An object, in C, is region of data storage in the execution environment. So every object has size(can be determined with sizeof) and alignment requirement (can be determined by alignof(since C11)) attributes. Each basic type has a default alignment, meaning that it will unless otherwise requested by the programmer, be aligned on a pre-determined boundary. The only notable differences in alignment for an LP64 64-bit system when compared to a 32-bit system are:

type	32-bit	64-bit
long	4-byte	8-byte
double	8-byte aligned on Windows and 4-byte aligned on Linux (8-byte with -malign-double compile time option)	8-byte
long long	4-byte	8-byte
long double	8-byte aligned with Visual C++, and 4-byte aligned with GCC	8-byte aligned with Visual C++ and 16-byte aligned with GCC
pointer	4-byte	8-byte

Although the compiler normally allocates individual data items on aligned boundaries, data structures often have members with different alignment requirements. To maintain proper alignment the translator normally inserts additional unnamed data members so that each member is properly aligned. In addition, the data structure as a whole may be padded with a final unnamed member. This allows each member of an array of structures to be properly aligned.

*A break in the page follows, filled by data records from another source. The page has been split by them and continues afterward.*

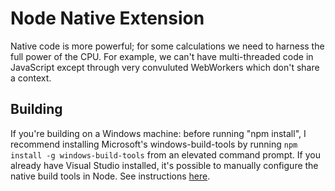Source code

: # Node Native Extension

Native code is more powerful; for some calculations we need to harness the full power of the CPU. For example, we can't have multi-threaded code in JavaScript except through very convuluted WebWorkers which don't share a context.

## Building

If you're building on a Windows machine: before running "npm install", I recommend installing Microsoft's windows-build-tools by running `npm install -g windows-build-tools` from an elevated command prompt. If you already have Visual Studio installed, it's possible to manually configure the native build tools in Node. See instructions [here](https://github.com/Microsoft/nodejs-guidelines/blob/master/windows-environment.md#compiling-native-addon-modules).
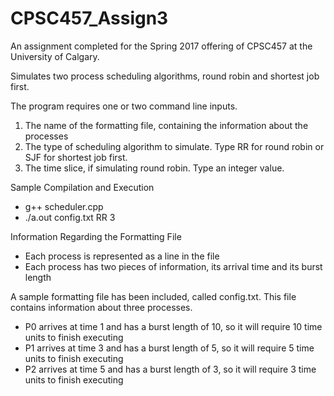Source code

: # CPSC457_Assign3
An assignment completed for the Spring 2017 offering of CPSC457 at the University of Calgary.  

Simulates two process scheduling algorithms, round robin and shortest job first.

The program requires one or two command line inputs.
1) The name of the formatting file, containing the information about the processes
2) The type of scheduling algorithm to simulate.  Type RR for round robin or SJF for shortest job first.
3) The time slice, if simulating round robin.  Type an integer value.

Sample Compilation and Execution
- g++ scheduler.cpp
- ./a.out config.txt RR 3


Information Regarding the Formatting File
- Each process is represented as a line in the file
- Each process has two pieces of information, its arrival time and its burst length
 
 
A sample formatting file has been included, called config.txt.  This file contains information about three processes.
- P0 arrives at time 1 and has a burst length of 10, so it will require 10 time units to finish executing
- P1 arrives at time 3 and has a burst length of 5, so it will require 5 time units to finish executing
- P2 arrives at time 5 and has a burst length of 3, so it will require 3 time units to finish executing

Padding is only inserted when a structure member is followed by a member with a larger alignment requirement or at the end of the structure. By changing the ordering of members in a structure, it is possible to change the amount of padding required to maintain alignment. For example, if members are sorted by descending alignment requirements a minimal amount of padding is required. The minimal amount of padding required is always less than the largest alignment in the structure. Computing the maximum amount of padding required is more complicated, but is always less than the sum of the alignment requirements for all members minus twice the sum of the alignment requirements for the least aligned half of the structure members.

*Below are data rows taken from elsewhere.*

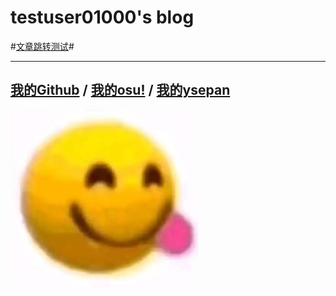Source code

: # testuser01000's blog

#[文章跳转测试](docs/1.md)#

***

## [我的Github](https://github.com/testuser01000) / [我的osu!](https://osu.ppy.sh/users/31860102) / [我的ysepan](http://testuser.ysepan.com)
![😋](images/!.jpg "😋")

For example, here is a structure with members of various types, totaling 8 bytes before compilation:

struct MixedData
{
    char Data1;
    short Data2;
    int Data3;
    char Data4;
};

After compilation the data structure will be supplemented with padding bytes to ensure a proper alignment for each of its members:

struct MixedData  /* After compilation in 64-bit x86 machine */
{
    char Data1; /* 1 byte */
    char Padding1[1]; /* 1 byte for the following 'short' to be aligned on a 2 byte boundary
assuming that the address where structure begins is an even number */
    short Data2; /* 2 bytes */
    int Data3;  /* 4 bytes - largest structure member */
    char Data4; /* 1 byte */
    char Padding2[3]; /* 3 bytes to make total size of the structure 12 bytes */
};

Also, we could use pragma pack(n) to specify the packing alignment for structure, union, and class members. n becomes the new packing alignment value. Moreover, we could also use #pragma pack(1) to not align anything.

`alignas`

since c++11, we could use alignas to Specify the alignment requirement of a type or an object. If multiple alignas are met, the strictest(largest) alignment would be chosen.

struct alignas(16) Bar
{
     int i;  // 4 bytes;
     int n;  // 4 bytes;
     alignas(4) char arr[3];
     short s;  // 2 types
};

int main()
{
    std::cout << alignof(Bar) << std::endl;  // output 16
}

memory alignment for heap memory allocation

The address of a block returned by malloc or realloc in GNU systems is always a multiple of eight (or 16 on 64-bit systems). If we need a block whose address is a multiple of a higher power of two than that, use aligned_alloc or posix_memalign. (aligned_alloc and posix_memalign are declared in stdlib.h)

if you use a gcc/clang compiler supporting C++17 and above, you can use aligned_alloc to get spcific alignment.

1	void *aligned_alloc( size_t alignment, size_t size );

And C++17 also have a new feature called aligned new to support allocation alignment:

1	void* operator new ( std::size_t count, std::align_val_t al );

Moreover, in C++17(GCC>=7, clang>5, MSVC>=19.12) the standard allocators have been updated to respect type’s alignment, so containers can allocate appropriate memory meets memory alignment requirement.

class alignas(32) Vec3d {
    double x, y, z;
};

class foo {
    int x;
};

int main() {
    std::cout << sizeof(Vec3d) << std::endl;  //  output 32
    std::cout << alignof(Vec3d) << std::endl;  //  output 32
    
    // specify align_val_t, but need manually call destructor.
    auto p_aligned_type = new (std::align_val_t{32}) foo;
    p_aligned_type->~foo();
    ::operator delete(p_aligned_type, std::align_val_t{32});

    // using container to allocate aligned memory.
    std::vector<__m256> vec(10);
    vec.push_back(_mm256_set_ps(0.1f, 0.2f, 0.3f, 0.4f, 0.5f, 0.6f, 0.7f, 0.8f));
    asssert(reinterpret_cast<uintptr_t>(vec.data()) % alignof(__m256) == 0);
};